Starting at the first line of the entries below, please return exactly each line up to and including the one with "不过，也不是每一年他都能享受到这种宁静，那一年冬天，是一个例外。"; pictures stay out.

--- Supplied entries Enclosed Below ---

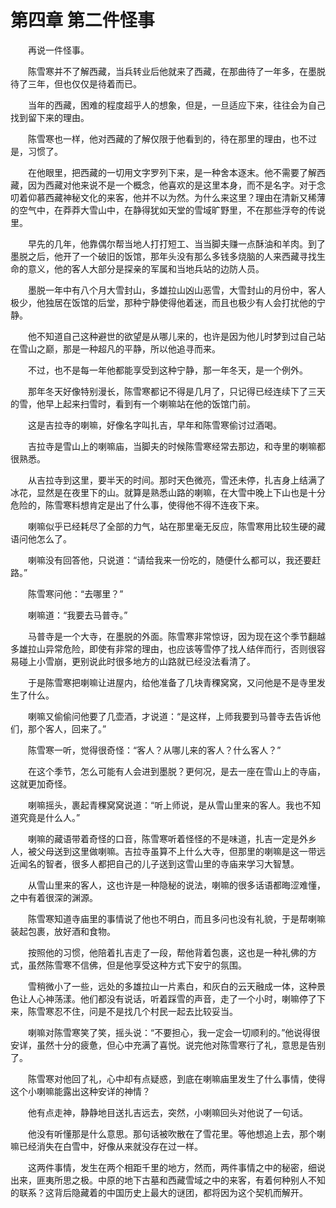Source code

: # 第四章 第二件怪事


　　再说一件怪事。

　　陈雪寒并不了解西藏，当兵转业后他就来了西藏，在那曲待了一年多，在墨脱待了三年，但也仅仅是待着而已。

　　当年的西藏，困难的程度超乎人的想象，但是，一旦适应下来，往往会为自己找到留下来的理由。

　　陈雪寒也一样，他对西藏的了解仅限于他看到的，待在那里的理由，也不过是，习惯了。

　　在他眼里，把西藏的一切用文字罗列下来，是一种舍本逐末。他不需要了解西藏，因为西藏对他来说不是一个概念，他喜欢的是这里本身，而不是名字。对于念叨着仰慕西藏神秘文化的来客，他并不以为然。为什么来这里？理由在清新又稀薄的空气中，在莽莽大雪山中，在静得犹如天堂的雪域旷野里，不在那些浮夸的传说里。

　　早先的几年，他靠偶尔帮当地人打打短工、当当脚夫赚一点酥油和羊肉。到了墨脱之后，他开了一个破旧的饭馆，那年头没有那么多钱多烧脑的人来西藏寻找生命的意义，他的客人大部分是探亲的军属和当地兵站的边防人员。

　　墨脱一年中有八个月大雪封山，多雄拉山凶山恶雪，大雪封山的月份中，客人极少，他独居在饭馆的后堂，那种宁静使得他着迷，而且也极少有人会打扰他的宁静。

　　他不知道自己这种避世的欲望是从哪儿来的，也许是因为他儿时梦到过自己站在雪山之巅，那是一种超凡的平静，所以他追寻而来。

　　不过，也不是每一年他都能享受到这种宁静，那一年冬天，是一个例外。

　　那年冬天好像特别漫长，陈雪寒都记不得是几月了，只记得已经连续下了三天的雪，他早上起来扫雪时，看到有一个喇嘛站在他的饭馆门前。

　　这是吉拉寺的喇嘛，好像名字叫扎吉，早年和陈雪寒偷讨过酒喝。

　　吉拉寺是雪山上的喇嘛庙，当脚夫的时候陈雪寒经常去那边，和寺里的喇嘛都很熟悉。

　　从吉拉寺到这里，要半天的时间。那时天色微亮，雪还未停，扎吉身上结满了冰花，显然是在夜里下的山。就算是熟悉山路的喇嘛，在大雪中晚上下山也是十分危险的，陈雪寒料想肯定是出了什么事，使得他不得不连夜下来。

　　喇嘛似乎已经耗尽了全部的力气，站在那里毫无反应，陈雪寒用比较生硬的藏语问他怎么了。

　　喇嘛没有回答他，只说道：“请给我来一份吃的，随便什么都可以，我还要赶路。”

　　陈雪寒问他：“去哪里？”

　　喇嘛道：“我要去马普寺。”

　　马普寺是一个大寺，在墨脱的外面。陈雪寒非常惊讶，因为现在这个季节翻越多雄拉山异常危险，即使有非常的理由，也应该等雪停了找人结伴而行，否则很容易碰上小雪崩，更别说此时很多地方的山路就已经没法看清了。

　　于是陈雪寒把喇嘛让进屋内，给他准备了几块青稞窝窝，又问他是不是寺里发生了什么。

　　喇嘛又偷偷问他要了几壶酒，才说道：“是这样，上师我要到马普寺去告诉他们，那个客人，回来了。”

　　陈雪寒一听，觉得很奇怪：“客人？从哪儿来的客人？什么客人？”

　　在这个季节，怎么可能有人会进到墨脱？更何况，是去一座在雪山上的寺庙，这就更加奇怪。

　　喇嘛摇头，裹起青稞窝窝说道：“听上师说，是从雪山里来的客人。我也不知道究竟是什么人。”

　　喇嘛的藏语带着奇怪的口音，陈雪寒听着怪怪的不是味道，扎吉一定是外乡人，被父母送到这里做喇嘛。吉拉寺虽算不上什么大寺，但那里的喇嘛是这一带远近闻名的智者，很多人都把自己的儿子送到这雪山里的寺庙来学习大智慧。

　　从雪山里来的客人，这也许是一种隐秘的说法，喇嘛的很多话语都晦涩难懂，之中有着很深的渊源。

　　陈雪寒知道寺庙里的事情说了他也不明白，而且多问也没有礼貌，于是帮喇嘛装起包裹，放好酒和食物。

　　按照他的习惯，他陪着扎吉走了一段，帮他背着包裹，这也是一种礼佛的方式，虽然陈雪寒不信佛，但是他享受这种方式下安宁的氛围。

　　雪稍微小了一些，远处的多雄拉山一片素白，和灰白的云天融成一体，这种景色让人心神荡漾。他们都没有说话，听着踩雪的声音，走了一个小时，喇嘛停了下来，陈雪寒忍不住，问是不是找几个村民一起去比较妥当。

　　喇嘛对陈雪寒笑了笑，摇头说：“不要担心，我一定会一切顺利的。”他说得很安详，虽然十分的疲惫，但心中充满了喜悦。说完他对陈雪寒行了礼，意思是告别了。

　　陈雪寒对他回了礼，心中却有点疑惑，到底在喇嘛庙里发生了什么事情，使得这个小喇嘛能露出这种安详的神情？

　　他有点走神，静静地目送扎吉远去，突然，小喇嘛回头对他说了一句话。

　　他没有听懂那是什么意思。那句话被吹散在了雪花里。等他想追上去，那个喇嘛已经消失在白雪中，好像从来就没存在过一样。

　　这两件事情，发生在两个相距千里的地方，然而，两件事情之中的秘密，细说出来，匪夷所思之极。中原的地下古墓和西藏雪域之中的来客，有着何种别人不知的联系？这背后隐藏着的中国历史上最大的谜团，都将因为这个契机而解开。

--- End of Enclosed Supplied entries ---

_Response area_
Source code

: # 第四章 第二件怪事


　　再说一件怪事。

　　陈雪寒并不了解西藏，当兵转业后他就来了西藏，在那曲待了一年多，在墨脱待了三年，但也仅仅是待着而已。

　　当年的西藏，困难的程度超乎人的想象，但是，一旦适应下来，往往会为自己找到留下来的理由。

　　陈雪寒也一样，他对西藏的了解仅限于他看到的，待在那里的理由，也不过是，习惯了。

　　在他眼里，把西藏的一切用文字罗列下来，是一种舍本逐末。他不需要了解西藏，因为西藏对他来说不是一个概念，他喜欢的是这里本身，而不是名字。对于念叨着仰慕西藏神秘文化的来客，他并不以为然。为什么来这里？理由在清新又稀薄的空气中，在莽莽大雪山中，在静得犹如天堂的雪域旷野里，不在那些浮夸的传说里。

　　早先的几年，他靠偶尔帮当地人打打短工、当当脚夫赚一点酥油和羊肉。到了墨脱之后，他开了一个破旧的饭馆，那年头没有那么多钱多烧脑的人来西藏寻找生命的意义，他的客人大部分是探亲的军属和当地兵站的边防人员。

　　墨脱一年中有八个月大雪封山，多雄拉山凶山恶雪，大雪封山的月份中，客人极少，他独居在饭馆的后堂，那种宁静使得他着迷，而且也极少有人会打扰他的宁静。

　　他不知道自己这种避世的欲望是从哪儿来的，也许是因为他儿时梦到过自己站在雪山之巅，那是一种超凡的平静，所以他追寻而来。

　　不过，也不是每一年他都能享受到这种宁静，那一年冬天，是一个例外。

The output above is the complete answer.